Two foreign nationals working on the opposition's poll campaign are being deported from Kenya, the opposition and the US embassy said Saturday, just three days before a general election.

In a tweet the US embassy in Nairobi said an American and a Canadian had been detained Friday. "They're safe & departing Kenya," it added.

James Orengo, a senior official in the National Super Alliance (NASA) opposition coalition, named the two as John Aristotle Phillips, an American, and Andreas Katsouris, a Canadian.

Phillips is chief executive officer of Aristotle Inc, a Washington-based data mining firm and political consultancy, while Katsouris is a senior vice president in the company.

Aristotle spokeswoman Brandi Travis confirmed the deportation.

"We have for years worked on pro-democracy campaigns. They were helping NASA's candidate," Raila Odinga, Travis said.

Orengo described the two men as "friends from Canada and the United States".

- 'Highly suggestive' -

"Both of them were sharing their experiences with us," he said without providing further details. Aristotle has reportedly been hired to work on the NASA campaign.

"The police invaded their apartment where they were living in Westlands," a Nairobi neighbourhood, Orengo said.

He added that two Ghanaian electoral consultants "coming to help us and share their experiences with us" had also been denied entry to Kenya, but did not give their names.

The deportations and denials of entry come as the opposition claimed police had late Friday raided a party tally centre in Westlands where a parallel vote count was due to be conducted.

Orengo alleged all the incidents are part of a government plan to undermine the opposition's ability to verify results from a national election due on August 8.

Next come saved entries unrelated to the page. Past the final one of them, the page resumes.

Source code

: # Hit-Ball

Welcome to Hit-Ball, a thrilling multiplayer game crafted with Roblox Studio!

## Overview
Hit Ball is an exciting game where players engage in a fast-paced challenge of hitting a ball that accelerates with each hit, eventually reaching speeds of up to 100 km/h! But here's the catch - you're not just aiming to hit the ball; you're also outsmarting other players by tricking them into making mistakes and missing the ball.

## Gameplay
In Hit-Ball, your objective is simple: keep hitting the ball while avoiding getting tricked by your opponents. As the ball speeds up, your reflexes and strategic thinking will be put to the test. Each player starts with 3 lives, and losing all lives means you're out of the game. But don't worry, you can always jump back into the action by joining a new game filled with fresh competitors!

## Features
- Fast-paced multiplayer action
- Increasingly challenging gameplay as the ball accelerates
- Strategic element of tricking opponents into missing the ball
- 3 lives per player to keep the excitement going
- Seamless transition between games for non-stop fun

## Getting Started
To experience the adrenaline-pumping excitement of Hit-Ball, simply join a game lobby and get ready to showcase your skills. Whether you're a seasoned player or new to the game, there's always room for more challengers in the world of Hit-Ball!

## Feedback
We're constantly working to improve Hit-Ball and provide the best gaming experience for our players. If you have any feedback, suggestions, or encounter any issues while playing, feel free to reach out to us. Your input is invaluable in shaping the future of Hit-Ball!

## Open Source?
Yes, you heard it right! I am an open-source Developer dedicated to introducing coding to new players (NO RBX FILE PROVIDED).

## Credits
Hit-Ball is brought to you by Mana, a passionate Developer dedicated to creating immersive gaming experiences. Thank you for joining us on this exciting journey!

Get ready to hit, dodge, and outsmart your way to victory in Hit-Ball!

"This should be seen in the context that yesterday was like an operation, not simply (targeting) this national centre but looking for everybody who would want to work with us."

Kenya's police chief has denied any such raid took place.

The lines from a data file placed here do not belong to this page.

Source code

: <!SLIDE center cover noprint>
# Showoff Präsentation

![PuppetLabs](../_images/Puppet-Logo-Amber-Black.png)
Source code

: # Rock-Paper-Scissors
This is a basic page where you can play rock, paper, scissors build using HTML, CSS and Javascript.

Nic Cheeseman, professor of African politics at Britain's University of Birmingham, said the alleged raid and deportations were a worrying sign just days ahead of the election.

"This looks like an attempt by a political faction to prevent the opposition from verifying and checking results. It is highly suggestive they intend some form of manipulation."

Earlier this week the tortured body of Chris Msando, the election commission's technology head responsible for overseeing the electronic transmission of results, was found dumped in a forest outside Nairobi.